The task ::
Every line from the one with "#### JavaScript Theme Switching" to the one with "visible in light theme", including those two, is to be copied exactly; all other lines of the entries below are left out.

Material for the task ::
▬▬▬
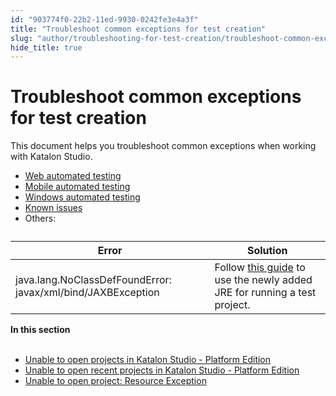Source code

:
 ```yaml
---
id: "903774f0-22b2-11ed-9930-0242fe3e4a3f"
title: "Troubleshoot common exceptions for test creation"
slug: "author/troubleshooting-for-test-creation/troubleshoot-common-exceptions/troubleshoot-common-exceptions-for-test-creation"
hide_title: true
---
```


# <a id="id" class="anchor_top_offset"/><a id="ariaid-title1" class="anchor_top_offset"/>Troubleshoot common exceptions for test creation

<p xmlns="http://www.w3.org/1999/xhtml" className="p">This document helps you troubleshoot common exceptions when working with <span className="ph">Katalon Studio</span>.</p> 
<ul xmlns="http://www.w3.org/1999/xhtml" className="ul"><li className="li"><a className="xref" href="/author/troubleshooting-for-test-creation/troubleshoot-web-automated-testing/troubleshoot-web-test-execution-exceptions-overview">Web automated testing</a></li><li className="li"><a className="xref" href="/author/troubleshooting-for-test-creation/troubleshoot-mobile-automated-testing/troubleshooting-automated-mobile-testing-overview">Mobile automated testing</a></li><li className="li"><a className="xref" href="/author/troubleshooting-for-test-creation/troubleshoot-windows-automated-testing/troubleshoot-windows-automated-testing-overview">Windows automated testing</a></li><li className="li"><a className="xref" href="/author/troubleshooting-for-test-creation/known-issues-and-limitations">Known issues</a></li><li className="li">Others:</li></ul> 
<table xmlns="http://www.w3.org/1999/xhtml" className="table"><caption /><thead className="thead"><tr className><th className="entry anchor_top_offset" id="id__entry__1">Error</th><th className="entry anchor_top_offset" id="id__entry__2">Solution</th></tr></thead><tbody className="tbody"><tr className><td className="entry" headers="id__entry__1 id__entry__2 ">java.lang.NoClassDefFoundError: javax/xml/bind/JAXBException</td><td className="entry" headers="id__entry__1 id__entry__2 ">Follow <a className="xref" href="/get-started/set-up-your-workspace/katalon-studio-preferences/set-a-new-default-jre-for-test-projects-in-katalon-studio#task-2496">this guide</a> to use the newly added JRE for running a test project.</td></tr></tbody></table> 
<nav xmlns="http://www.w3.org/1999/xhtml" role="navigation" className="related-links"><div className="linklist"><strong>In this section</strong><br /><br /><ul className="linklist"><li className="linklist"><a className="link" href="/author/troubleshooting-for-test-creation/troubleshoot-common-exceptions/unable-to-open-projects-in-katalon-studio---platform-edition">Unable to open projects in Katalon Studio - Platform Edition</a></li><li className="linklist"><a className="link" href="/author/troubleshooting-for-test-creation/troubleshoot-common-exceptions/unable-to-open-recent-projects-in-katalon-studio---platform-edition">Unable to open recent projects in Katalon Studio - Platform Edition</a></li><li className="linklist"><a className="link" href="/author/troubleshooting-for-test-creation/troubleshoot-common-exceptions/unable-to-open-project-resource-exception">Unable to open project: Resource Exception</a></li></ul></div></nav> 
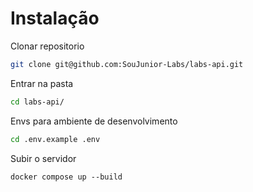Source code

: # Instalação

Clonar repositorio
``` sh
git clone git@github.com:SouJunior-Labs/labs-api.git
```

Entrar na pasta

``` sh
cd labs-api/
```

Envs para ambiente de desenvolvimento
``` sh
cd .env.example .env
```


Subir o servidor
```
docker compose up --build
```

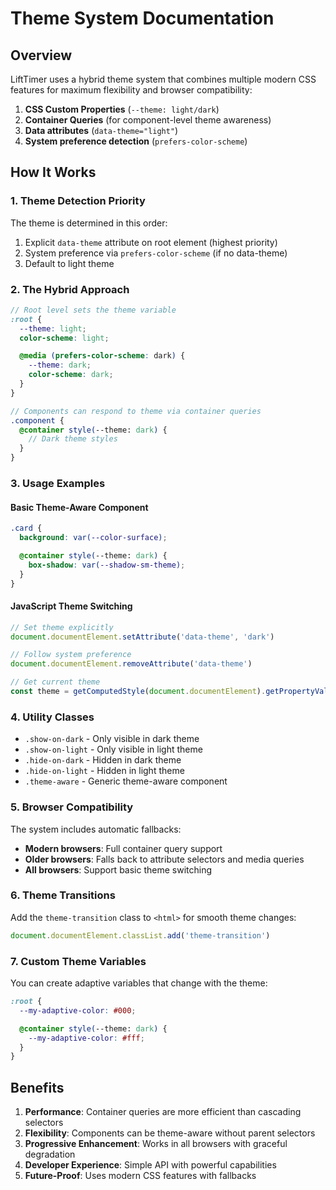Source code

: # Theme System Documentation

## Overview

LiftTimer uses a hybrid theme system that combines multiple modern CSS features for maximum flexibility and browser compatibility:

1. **CSS Custom Properties** (`--theme: light/dark`)
2. **Container Queries** (for component-level theme awareness)
3. **Data attributes** (`data-theme="light"`)
4. **System preference detection** (`prefers-color-scheme`)

## How It Works

### 1. Theme Detection Priority

The theme is determined in this order:

1. Explicit `data-theme` attribute on root element (highest priority)
2. System preference via `prefers-color-scheme` (if no data-theme)
3. Default to light theme

### 2. The Hybrid Approach

```scss
// Root level sets the theme variable
:root {
  --theme: light;
  color-scheme: light;

  @media (prefers-color-scheme: dark) {
    --theme: dark;
    color-scheme: dark;
  }
}

// Components can respond to theme via container queries
.component {
  @container style(--theme: dark) {
    // Dark theme styles
  }
}
```

### 3. Usage Examples

#### Basic Theme-Aware Component

```scss
.card {
  background: var(--color-surface);

  @container style(--theme: dark) {
    box-shadow: var(--shadow-sm-theme);
  }
}
```

#### JavaScript Theme Switching

```javascript
// Set theme explicitly
document.documentElement.setAttribute('data-theme', 'dark')

// Follow system preference
document.documentElement.removeAttribute('data-theme')

// Get current theme
const theme = getComputedStyle(document.documentElement).getPropertyValue('--theme').trim()
```

### 4. Utility Classes

- `.show-on-dark` - Only visible in dark theme
- `.show-on-light` - Only visible in light theme
- `.hide-on-dark` - Hidden in dark theme
- `.hide-on-light` - Hidden in light theme
- `.theme-aware` - Generic theme-aware component

### 5. Browser Compatibility

The system includes automatic fallbacks:

- **Modern browsers**: Full container query support
- **Older browsers**: Falls back to attribute selectors and media queries
- **All browsers**: Support basic theme switching

### 6. Theme Transitions

Add the `theme-transition` class to `<html>` for smooth theme changes:

```javascript
document.documentElement.classList.add('theme-transition')
```

### 7. Custom Theme Variables

You can create adaptive variables that change with the theme:

```scss
:root {
  --my-adaptive-color: #000;

  @container style(--theme: dark) {
    --my-adaptive-color: #fff;
  }
}
```

## Benefits

1. **Performance**: Container queries are more efficient than cascading selectors
2. **Flexibility**: Components can be theme-aware without parent selectors
3. **Progressive Enhancement**: Works in all browsers with graceful degradation
4. **Developer Experience**: Simple API with powerful capabilities
5. **Future-Proof**: Uses modern CSS features with fallbacks
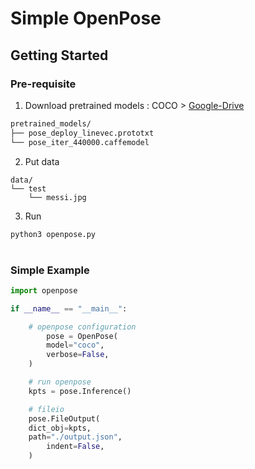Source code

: # Simple OpenPose

## Getting Started

### Pre-requisite

1. Download pretrained models : COCO > [Google-Drive](https://drive.google.com/drive/folders/1Oz_fDTMDSttZMu-Va6kGvE81kaggm3sC?usp=sharing)

```bash
pretrained_models/
├── pose_deploy_linevec.prototxt
└── pose_iter_440000.caffemodel
```

2. Put data
```
data/
└── test
    └── messi.jpg
```

3. Run
```bash
python3 openpose.py
```
  
#
### Simple Example
```python
import openpose

if __name__ == "__main__":

    # openpose configuration
        pose = OpenPose(
		model="coco",
		verbose=False,
	)

    # run openpose
    kpts = pose.Inference()

    # fileio
    pose.FileOutput(
	dict_obj=kpts,
	path="./output.json",
        indent=False,
    )
```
▬▬▬
The completed task ::
#### JavaScript Theme Switching

```javascript
// Set theme explicitly
document.documentElement.setAttribute('data-theme', 'dark')

// Follow system preference
document.documentElement.removeAttribute('data-theme')

// Get current theme
const theme = getComputedStyle(document.documentElement).getPropertyValue('--theme').trim()
```

### 4. Utility Classes

- `.show-on-dark` - Only visible in dark theme
- `.show-on-light` - Only visible in light theme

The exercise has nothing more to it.